As I sit here reviewing the poets that I return to again and again (when I remember that poetry exists at all), I'm struck by something that I failed to make very clear, very plain from the outset: I don't know what the hell I'm talking about. Not really. Not in the academic sense. When I boldly declared a "let's all appreciate poetry" week late on Sunday night, I had no grand visions of poetry analysis, of discussing the merits of various forms and their place in the shifting landscape of poetry through the centuries, of comparing the differences in structure between poets & their relevance in the artistic world. I only meant to say - hey - the beauty of a well crafted phrase, of a carefully chosen word, can inspire those of us who write longer works and so what of it.
Instead, I'm afraid (and I believe you are as well) it might appear as if I've invited you all to provide some sort of academic treatise on poetry. There seems to be, among most of the writers I've spoken to in the last 24 hours, a real hesitancy to comment on anything related to poetry because there is an inherent "academia" angle that none of us wants to touch with an 80 foot pole. We aren't poetry scholars after all and so what could we possibly contribute that would add value? Shed light?

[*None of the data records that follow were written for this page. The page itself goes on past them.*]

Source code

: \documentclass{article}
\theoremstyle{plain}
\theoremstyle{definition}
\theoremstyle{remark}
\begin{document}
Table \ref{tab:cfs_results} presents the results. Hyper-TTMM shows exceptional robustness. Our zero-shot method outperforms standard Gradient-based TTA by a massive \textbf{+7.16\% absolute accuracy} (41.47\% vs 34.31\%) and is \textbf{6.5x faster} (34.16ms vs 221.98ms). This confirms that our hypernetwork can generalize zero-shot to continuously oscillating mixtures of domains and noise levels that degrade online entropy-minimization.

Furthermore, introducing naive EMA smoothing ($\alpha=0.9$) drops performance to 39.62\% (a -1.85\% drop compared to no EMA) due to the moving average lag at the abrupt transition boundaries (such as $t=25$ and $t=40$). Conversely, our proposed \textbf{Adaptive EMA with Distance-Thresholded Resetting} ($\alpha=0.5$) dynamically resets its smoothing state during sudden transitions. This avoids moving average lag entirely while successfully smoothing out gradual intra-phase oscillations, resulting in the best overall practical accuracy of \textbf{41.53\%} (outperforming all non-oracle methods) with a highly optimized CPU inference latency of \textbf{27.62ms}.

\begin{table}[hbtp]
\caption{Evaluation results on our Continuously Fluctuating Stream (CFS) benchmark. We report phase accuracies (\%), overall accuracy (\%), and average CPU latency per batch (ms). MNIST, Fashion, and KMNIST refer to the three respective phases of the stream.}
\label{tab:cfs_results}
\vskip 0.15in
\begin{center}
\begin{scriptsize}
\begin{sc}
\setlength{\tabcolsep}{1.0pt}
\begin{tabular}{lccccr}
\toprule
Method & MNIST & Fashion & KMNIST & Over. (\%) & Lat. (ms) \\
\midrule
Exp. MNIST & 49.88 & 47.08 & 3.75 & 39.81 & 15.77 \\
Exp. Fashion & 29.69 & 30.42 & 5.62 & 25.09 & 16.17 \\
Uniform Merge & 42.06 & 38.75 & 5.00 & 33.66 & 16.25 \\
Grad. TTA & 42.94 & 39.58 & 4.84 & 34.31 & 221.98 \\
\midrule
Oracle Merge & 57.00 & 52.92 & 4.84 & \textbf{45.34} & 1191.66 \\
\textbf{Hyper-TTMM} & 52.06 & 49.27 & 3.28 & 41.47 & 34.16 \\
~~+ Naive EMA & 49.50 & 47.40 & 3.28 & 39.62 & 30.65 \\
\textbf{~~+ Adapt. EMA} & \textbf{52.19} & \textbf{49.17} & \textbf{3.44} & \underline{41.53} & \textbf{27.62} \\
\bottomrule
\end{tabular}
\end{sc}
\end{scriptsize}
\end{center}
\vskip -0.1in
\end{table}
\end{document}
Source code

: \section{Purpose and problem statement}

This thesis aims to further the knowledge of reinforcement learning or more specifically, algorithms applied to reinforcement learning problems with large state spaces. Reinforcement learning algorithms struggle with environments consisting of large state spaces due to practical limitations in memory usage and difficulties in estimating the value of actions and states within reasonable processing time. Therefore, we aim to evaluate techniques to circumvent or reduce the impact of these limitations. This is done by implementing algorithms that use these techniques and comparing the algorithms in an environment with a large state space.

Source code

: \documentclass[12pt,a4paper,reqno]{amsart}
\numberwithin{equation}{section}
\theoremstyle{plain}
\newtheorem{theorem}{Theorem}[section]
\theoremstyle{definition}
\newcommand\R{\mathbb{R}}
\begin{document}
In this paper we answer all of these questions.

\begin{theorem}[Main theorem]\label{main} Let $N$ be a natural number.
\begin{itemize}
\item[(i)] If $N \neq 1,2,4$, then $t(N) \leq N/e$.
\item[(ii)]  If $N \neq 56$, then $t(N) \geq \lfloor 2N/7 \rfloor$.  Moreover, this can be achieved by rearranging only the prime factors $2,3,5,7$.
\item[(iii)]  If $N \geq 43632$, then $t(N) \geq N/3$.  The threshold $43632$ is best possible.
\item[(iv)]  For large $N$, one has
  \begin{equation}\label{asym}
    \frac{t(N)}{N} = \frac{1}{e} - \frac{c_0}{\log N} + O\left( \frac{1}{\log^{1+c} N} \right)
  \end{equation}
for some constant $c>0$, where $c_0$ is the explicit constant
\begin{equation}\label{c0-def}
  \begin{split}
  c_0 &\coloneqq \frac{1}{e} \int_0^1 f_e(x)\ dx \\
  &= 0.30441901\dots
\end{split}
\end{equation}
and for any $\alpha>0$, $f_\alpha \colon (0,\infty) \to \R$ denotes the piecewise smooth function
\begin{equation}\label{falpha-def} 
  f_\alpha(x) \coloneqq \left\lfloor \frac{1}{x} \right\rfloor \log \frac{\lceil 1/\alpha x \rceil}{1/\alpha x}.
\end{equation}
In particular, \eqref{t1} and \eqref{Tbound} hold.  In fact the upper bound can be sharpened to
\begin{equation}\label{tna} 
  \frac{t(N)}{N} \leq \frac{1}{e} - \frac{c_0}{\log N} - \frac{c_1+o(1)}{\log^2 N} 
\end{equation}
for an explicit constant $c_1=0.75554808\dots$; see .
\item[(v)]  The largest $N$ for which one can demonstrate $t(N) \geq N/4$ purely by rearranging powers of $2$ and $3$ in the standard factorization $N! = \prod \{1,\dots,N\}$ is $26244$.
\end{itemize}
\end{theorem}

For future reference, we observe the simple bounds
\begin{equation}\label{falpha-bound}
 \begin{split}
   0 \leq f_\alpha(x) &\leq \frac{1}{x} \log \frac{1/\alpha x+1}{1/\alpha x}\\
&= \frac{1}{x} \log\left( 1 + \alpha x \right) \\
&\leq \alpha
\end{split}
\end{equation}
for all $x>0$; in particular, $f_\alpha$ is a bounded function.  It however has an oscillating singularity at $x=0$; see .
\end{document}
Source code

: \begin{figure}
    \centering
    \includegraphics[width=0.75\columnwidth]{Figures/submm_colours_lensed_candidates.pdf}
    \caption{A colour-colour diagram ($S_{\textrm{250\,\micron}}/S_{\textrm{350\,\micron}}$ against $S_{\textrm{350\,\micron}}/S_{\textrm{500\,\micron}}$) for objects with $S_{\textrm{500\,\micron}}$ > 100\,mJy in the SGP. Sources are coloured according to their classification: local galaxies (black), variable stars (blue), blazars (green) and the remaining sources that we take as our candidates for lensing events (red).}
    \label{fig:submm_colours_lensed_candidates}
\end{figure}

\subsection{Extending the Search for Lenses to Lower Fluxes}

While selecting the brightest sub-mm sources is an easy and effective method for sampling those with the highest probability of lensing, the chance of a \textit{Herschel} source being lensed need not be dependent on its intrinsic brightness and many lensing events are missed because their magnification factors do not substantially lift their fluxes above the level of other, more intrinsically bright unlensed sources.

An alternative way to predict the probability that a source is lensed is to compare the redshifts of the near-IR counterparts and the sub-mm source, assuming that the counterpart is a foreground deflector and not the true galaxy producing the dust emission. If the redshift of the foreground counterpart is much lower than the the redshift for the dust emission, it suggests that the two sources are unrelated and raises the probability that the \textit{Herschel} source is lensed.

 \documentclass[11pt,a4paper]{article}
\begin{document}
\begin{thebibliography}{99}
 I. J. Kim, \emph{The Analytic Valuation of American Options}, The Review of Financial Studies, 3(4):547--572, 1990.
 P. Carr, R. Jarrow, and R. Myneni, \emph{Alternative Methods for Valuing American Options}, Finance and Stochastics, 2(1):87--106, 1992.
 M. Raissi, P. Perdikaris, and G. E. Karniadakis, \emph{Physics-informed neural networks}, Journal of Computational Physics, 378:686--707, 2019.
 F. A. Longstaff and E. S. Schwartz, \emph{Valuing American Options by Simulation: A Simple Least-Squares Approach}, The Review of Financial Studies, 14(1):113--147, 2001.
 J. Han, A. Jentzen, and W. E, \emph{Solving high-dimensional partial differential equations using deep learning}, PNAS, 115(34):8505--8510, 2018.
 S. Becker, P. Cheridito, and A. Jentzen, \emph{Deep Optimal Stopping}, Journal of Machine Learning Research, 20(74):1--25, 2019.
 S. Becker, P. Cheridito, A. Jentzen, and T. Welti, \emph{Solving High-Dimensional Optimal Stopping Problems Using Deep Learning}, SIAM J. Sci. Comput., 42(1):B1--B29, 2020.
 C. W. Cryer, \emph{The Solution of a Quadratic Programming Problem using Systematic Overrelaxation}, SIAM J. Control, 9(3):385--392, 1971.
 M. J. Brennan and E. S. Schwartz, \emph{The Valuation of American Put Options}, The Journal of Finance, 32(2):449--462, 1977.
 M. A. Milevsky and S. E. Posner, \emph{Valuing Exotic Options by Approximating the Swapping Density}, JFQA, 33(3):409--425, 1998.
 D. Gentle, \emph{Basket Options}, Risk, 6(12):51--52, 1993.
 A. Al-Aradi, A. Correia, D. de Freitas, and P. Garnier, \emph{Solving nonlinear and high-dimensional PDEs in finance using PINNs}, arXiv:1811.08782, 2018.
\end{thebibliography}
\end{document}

But that is exactly my point.
For me, poetry has always had the stink of PhD analysis and academic importance. Weight. Heft. All those things that a fiction writer might not bother with once they are out of the academic life. It was only when I started to see poetry as something that was less scholarly -- and more accessible -- that I began to appreciate it. I suspect this is true for many of us, which is why we twitch and twitter at the thought of discussing poetry. For the most part, we read books. We discuss them at length because we feel comfortable doing so. We can talk about narrative threads and leitmotifs and all those things that make a novel a novel because we have more practice reading them and writing them. With poetry...eh...not so much. We are out of practice, our poetry instruments rarely, if ever, tuned.
So, with that, I will say this: let's get down and dirty about it. Let's toss the snobbery and snootery out altogether. Let's just be frank. Whose poetry do you read and why? What do they do for you that you can't get from another writer? If you don't read poetry, why? Throughout the course of this week, I will likely mention poets you've never heard of that have never won a thing and won't be found in any canon. You may dislike everything they've ever written. You will likely highlight poets that I've never heard of and realize I want to learn more about...or not. Someone may decide to chuck poetry altogether after a few quick glances at the poems posted. You may point out that poetry to you is the third verse of a Radiohead song, the opening line of a Dylan anthem, the words written on a notecard from a friend, a quote you keep toting around year after year. That is what it's all about. Taking the precious out of the poetry. Can we do that? Am I crazy?